# Mitochondrial quality control as a selective vulnerability in cancers with chromosome 10q deletion

> **NIH NIH F30** · UTAH STATE HIGHER EDUCATION SYSTEM--UNIVERSITY OF UTAH · 2022 · $51,752

## Abstract

PROJECT ABSTRACT
In the development and progression of cancer, cells frequently delete large regions of DNA that include tumor
suppressor genes (TSGs). By virtue of proximity, genes that neighbor TSGs are often co-deleted, which
usually does not affect cell fitness.
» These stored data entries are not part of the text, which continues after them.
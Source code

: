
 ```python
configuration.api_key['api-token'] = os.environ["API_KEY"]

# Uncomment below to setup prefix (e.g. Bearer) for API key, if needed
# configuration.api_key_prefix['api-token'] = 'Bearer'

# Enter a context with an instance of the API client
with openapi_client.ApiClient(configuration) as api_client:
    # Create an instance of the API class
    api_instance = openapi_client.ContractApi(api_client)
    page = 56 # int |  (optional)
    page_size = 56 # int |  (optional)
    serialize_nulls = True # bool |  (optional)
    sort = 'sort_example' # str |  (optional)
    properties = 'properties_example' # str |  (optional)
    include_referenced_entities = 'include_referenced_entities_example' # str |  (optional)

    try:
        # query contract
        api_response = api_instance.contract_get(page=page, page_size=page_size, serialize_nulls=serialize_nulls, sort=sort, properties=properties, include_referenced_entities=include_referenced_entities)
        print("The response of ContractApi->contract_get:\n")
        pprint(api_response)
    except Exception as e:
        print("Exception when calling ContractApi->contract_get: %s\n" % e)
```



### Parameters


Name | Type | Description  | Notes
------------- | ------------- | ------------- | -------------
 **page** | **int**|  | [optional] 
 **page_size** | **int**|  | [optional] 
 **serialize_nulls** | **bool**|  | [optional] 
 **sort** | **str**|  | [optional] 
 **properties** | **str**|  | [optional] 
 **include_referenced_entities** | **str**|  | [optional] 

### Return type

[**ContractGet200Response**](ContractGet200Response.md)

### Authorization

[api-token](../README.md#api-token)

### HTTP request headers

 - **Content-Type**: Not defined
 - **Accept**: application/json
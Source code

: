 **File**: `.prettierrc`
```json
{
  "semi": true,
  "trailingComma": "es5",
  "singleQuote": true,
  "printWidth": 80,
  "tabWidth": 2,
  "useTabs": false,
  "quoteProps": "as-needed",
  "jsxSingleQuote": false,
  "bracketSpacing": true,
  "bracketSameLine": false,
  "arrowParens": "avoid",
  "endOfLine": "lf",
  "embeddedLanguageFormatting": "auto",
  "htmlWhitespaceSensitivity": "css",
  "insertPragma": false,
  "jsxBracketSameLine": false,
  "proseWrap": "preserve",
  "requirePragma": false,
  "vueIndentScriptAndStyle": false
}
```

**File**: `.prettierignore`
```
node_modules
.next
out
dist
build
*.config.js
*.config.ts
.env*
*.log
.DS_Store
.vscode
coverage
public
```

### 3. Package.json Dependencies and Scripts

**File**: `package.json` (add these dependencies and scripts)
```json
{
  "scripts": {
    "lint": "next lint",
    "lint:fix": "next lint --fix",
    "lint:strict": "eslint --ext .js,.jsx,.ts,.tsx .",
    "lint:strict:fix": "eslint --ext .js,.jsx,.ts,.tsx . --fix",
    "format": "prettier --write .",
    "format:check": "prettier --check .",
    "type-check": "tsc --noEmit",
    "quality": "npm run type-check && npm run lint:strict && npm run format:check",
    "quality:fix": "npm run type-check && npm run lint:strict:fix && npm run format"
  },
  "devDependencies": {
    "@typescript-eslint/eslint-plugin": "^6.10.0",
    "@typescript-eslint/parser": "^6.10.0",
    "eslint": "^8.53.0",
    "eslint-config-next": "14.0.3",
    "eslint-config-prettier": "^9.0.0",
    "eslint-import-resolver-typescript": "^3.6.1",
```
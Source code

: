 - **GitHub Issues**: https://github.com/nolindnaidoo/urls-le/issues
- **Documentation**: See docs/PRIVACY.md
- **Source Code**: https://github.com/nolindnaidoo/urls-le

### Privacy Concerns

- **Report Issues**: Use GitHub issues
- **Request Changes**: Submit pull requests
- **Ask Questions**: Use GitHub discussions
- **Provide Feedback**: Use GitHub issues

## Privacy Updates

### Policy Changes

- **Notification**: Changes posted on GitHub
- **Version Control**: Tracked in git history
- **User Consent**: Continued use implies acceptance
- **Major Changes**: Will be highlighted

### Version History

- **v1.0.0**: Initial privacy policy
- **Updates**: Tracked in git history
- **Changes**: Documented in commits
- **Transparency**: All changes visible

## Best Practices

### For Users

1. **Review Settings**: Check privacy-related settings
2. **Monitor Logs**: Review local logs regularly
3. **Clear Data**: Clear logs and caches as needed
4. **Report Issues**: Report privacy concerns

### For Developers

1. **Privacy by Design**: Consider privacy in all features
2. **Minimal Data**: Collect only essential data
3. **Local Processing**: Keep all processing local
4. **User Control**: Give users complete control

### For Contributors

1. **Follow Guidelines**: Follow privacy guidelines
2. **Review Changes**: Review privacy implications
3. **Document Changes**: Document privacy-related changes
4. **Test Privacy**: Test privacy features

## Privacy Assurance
Nonetheless, deletion of a gene as a passenger mutation can make a
cancer cell vulnerable to drugs or other mutations in ways that healthy, genetically “normal” cells are not.
Targeting such vulnerabilities to kill cancer cells and leave healthy cells unharmed evokes the genetic principle
of “synthetic lethality.” Two mutations are said to be synthetic lethal when cells tolerate either one individually,
but die when they occur together. Thus, identification of genes that are synthetic lethal with co-deleted genes
can provide new drug targets.
 One of the most frequently deleted tumor suppressor genes in cancer is PTEN, which encodes a
phosphatase that normally antagonizes cell growth and survival. Only 40 kilobases upstream of the human
PTEN locus on chromosome 10q23 is the locus for ATAD1, which encodes an evolutionarily conserved
ATPase that is essential for mitochondrial homeostasis. ATAD1 extracts tail-anchored (TA) proteins from the
outer mitochondrial membrane (OMM). TA proteins possess a single-pass transmembrane domain at the C-
terminus. We conducted a genome-wide CRISPR screen to identify genes that are essential only in the
absence of ATAD1, as these would make ideal drug targets for tumors that co-delete ATAD1 with PTEN.
Multiple hits from our screen implicate ATAD1 in the regulation of apoptosis, a process that critically depends
on TA proteins in the OMM. Specifically, translocation to the OMM by a class of TA proteins known as BH3-
only proteins is thought to induce apoptosis. We hypothesize that ATAD1 extracts tail-anchored BH3-only
proteins from the outer mitochondrial membrane to prevent aberrant apoptosis. The present proposal
describes how we will test this hypothesis using genetics, biochemistry, and animal models. Small molecule
mimetics of BH3-only proteins are approved for use in cancer patients, and thus the connection between
ATAD1 and apoptosis could have major implications for precision oncology.
 Together with my sponsors I have generated a research training plan that integrates clinical training
and will prepare me for a career as a physician-scientist. My research training plan will help me develop skills
in cell biology and biochemistry, which are the specialties of my primary sponsor, Dr. Jared Rutter, and his lab.
My clinical training sponsor, Dr. Douglas Grossman, is a physician-scientist and Professor of Dermatology, and
he will help me gain clinical experience that emphasizes the diagnosis and treatment of cancer. I will conduct
research in the vibrant community of the Department of Biochemistry at the University of Utah, which houses a
diverse group of talented investigators dedicated to training young scientists.

## Key facts

- **NIH application ID:** 10357943
- **Project number:** 5F30CA243440-03
- **Recipient organization:** UTAH STATE HIGHER EDUCATION SYSTEM--UNIVERSITY OF UTAH
- **Principal Investigator:** Jacob Michael Winter
- **Activity code:** F30 (R01, R21, SBIR, etc.)
- **Funding institute:** NIH
- **Fiscal year:** 2022
- **Award amount:** $51,752
- **Award type:** 5
- **Project period:** 2020-04-01 → 2025-05-31

## Primary source

NIH RePORTER: https://reporter.nih.gov/project-details/10357943

## Citation

> US National Institutes of Health, RePORTER application 10357943, Mitochondrial quality control as a selective vulnerability in cancers with chromosome 10q deletion (5F30CA243440-03). Retrieved via AI Analytics 2026-05-23 from https://api.ai-analytics.org/grant/nih/10357943. Licensed CC0.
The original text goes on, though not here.